[Records from a dataset]
■ ■ ■ ■

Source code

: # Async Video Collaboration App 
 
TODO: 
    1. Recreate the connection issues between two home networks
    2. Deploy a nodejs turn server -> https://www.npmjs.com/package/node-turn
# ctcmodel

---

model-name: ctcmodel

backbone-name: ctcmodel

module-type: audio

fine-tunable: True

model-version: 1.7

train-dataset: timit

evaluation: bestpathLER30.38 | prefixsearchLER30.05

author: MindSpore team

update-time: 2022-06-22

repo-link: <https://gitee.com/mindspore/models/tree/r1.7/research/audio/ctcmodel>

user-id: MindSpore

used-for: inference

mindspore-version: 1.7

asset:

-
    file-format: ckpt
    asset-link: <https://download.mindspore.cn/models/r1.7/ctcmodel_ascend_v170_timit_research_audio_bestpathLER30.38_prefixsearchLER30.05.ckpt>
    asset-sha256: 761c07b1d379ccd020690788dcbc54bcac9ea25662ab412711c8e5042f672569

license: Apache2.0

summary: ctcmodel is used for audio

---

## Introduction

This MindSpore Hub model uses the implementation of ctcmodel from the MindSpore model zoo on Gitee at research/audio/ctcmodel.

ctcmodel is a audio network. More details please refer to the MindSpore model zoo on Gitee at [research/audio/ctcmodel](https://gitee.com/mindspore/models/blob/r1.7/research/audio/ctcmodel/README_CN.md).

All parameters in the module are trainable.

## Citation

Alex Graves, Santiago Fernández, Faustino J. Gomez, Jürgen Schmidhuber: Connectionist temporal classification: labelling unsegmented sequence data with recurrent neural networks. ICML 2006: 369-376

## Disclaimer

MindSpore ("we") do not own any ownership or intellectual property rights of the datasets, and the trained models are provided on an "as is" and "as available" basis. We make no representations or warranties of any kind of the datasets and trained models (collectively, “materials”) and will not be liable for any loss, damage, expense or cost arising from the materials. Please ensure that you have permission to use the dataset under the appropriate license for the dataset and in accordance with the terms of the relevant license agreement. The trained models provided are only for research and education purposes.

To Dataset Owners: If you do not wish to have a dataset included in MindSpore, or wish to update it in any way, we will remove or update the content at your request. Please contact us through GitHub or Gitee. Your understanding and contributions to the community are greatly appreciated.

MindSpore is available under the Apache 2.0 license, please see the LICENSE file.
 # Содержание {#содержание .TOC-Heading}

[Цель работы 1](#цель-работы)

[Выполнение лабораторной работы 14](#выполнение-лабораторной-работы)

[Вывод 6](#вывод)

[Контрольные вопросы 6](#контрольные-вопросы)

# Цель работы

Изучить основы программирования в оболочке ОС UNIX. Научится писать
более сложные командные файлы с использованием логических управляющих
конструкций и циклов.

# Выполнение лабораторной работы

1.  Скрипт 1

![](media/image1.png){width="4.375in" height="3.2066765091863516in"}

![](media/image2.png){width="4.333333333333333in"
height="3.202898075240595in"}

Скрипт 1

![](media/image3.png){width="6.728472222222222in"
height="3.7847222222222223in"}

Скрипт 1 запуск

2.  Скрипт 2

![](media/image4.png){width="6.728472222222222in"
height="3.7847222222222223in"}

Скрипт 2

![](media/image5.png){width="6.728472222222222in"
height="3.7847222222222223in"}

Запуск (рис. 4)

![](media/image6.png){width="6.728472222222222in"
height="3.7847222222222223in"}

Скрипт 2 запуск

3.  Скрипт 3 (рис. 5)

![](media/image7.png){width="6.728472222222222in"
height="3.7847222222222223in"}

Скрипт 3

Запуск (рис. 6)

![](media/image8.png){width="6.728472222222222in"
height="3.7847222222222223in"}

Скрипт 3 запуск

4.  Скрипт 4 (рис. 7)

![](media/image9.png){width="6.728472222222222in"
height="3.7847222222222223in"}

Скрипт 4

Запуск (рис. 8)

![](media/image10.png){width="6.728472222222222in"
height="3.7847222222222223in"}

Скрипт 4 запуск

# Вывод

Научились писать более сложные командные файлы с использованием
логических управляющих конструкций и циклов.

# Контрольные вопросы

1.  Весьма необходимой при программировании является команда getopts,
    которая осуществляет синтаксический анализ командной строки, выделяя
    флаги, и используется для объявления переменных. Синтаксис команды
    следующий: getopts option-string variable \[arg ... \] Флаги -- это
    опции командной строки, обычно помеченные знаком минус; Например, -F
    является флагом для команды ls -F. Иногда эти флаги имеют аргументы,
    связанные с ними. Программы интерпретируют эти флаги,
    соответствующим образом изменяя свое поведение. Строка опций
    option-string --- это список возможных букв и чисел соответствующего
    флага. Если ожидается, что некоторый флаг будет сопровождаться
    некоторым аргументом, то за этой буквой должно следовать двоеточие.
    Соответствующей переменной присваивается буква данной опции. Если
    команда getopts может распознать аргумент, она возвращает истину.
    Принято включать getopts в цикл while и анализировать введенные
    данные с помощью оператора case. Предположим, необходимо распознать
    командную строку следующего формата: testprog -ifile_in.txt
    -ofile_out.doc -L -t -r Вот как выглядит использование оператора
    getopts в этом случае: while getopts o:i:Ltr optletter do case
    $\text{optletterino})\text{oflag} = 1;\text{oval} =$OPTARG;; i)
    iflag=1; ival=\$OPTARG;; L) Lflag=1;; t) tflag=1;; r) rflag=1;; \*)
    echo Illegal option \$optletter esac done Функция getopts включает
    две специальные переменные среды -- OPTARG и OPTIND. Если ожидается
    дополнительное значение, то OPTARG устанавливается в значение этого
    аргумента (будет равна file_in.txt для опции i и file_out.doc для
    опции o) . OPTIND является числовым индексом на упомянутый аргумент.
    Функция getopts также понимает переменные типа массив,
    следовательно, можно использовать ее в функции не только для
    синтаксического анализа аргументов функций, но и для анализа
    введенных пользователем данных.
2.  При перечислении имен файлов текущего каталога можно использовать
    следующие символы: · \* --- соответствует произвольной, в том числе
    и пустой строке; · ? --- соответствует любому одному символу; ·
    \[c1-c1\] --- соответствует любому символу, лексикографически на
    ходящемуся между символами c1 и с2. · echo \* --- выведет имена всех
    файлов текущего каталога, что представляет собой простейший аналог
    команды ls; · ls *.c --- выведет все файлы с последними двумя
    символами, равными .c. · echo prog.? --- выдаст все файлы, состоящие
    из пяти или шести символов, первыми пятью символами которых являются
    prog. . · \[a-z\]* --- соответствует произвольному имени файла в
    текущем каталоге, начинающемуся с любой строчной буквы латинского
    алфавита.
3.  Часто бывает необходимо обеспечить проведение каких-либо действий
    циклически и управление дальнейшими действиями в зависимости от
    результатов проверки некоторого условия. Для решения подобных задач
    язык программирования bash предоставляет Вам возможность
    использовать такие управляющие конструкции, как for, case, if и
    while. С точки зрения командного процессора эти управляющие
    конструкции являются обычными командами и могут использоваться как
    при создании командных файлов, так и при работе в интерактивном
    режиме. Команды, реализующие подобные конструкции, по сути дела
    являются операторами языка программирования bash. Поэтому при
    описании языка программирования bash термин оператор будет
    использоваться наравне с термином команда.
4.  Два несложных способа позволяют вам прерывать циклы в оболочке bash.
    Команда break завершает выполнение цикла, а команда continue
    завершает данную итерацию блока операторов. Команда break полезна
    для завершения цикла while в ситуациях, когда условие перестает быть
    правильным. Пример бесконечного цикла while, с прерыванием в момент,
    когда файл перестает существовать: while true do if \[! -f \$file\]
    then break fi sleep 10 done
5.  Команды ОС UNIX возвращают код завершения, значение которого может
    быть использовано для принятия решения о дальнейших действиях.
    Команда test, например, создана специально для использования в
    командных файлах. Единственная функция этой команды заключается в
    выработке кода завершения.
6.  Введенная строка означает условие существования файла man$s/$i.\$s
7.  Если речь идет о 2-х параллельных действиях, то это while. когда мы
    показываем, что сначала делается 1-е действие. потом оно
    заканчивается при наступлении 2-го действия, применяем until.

■ ■ ■ ■

§ **Task prompt**:
Starting at the line above that contains "update-time: 2022-06-22", repeat each line exactly up to and including the line that contains "file-format: ckpt", and stop there.

§ **Response**:
update-time: 2022-06-22

repo-link: <https://gitee.com/mindspore/models/tree/r1.7/research/audio/ctcmodel>

user-id: MindSpore

used-for: inference

mindspore-version: 1.7

asset:

-
    file-format: ckpt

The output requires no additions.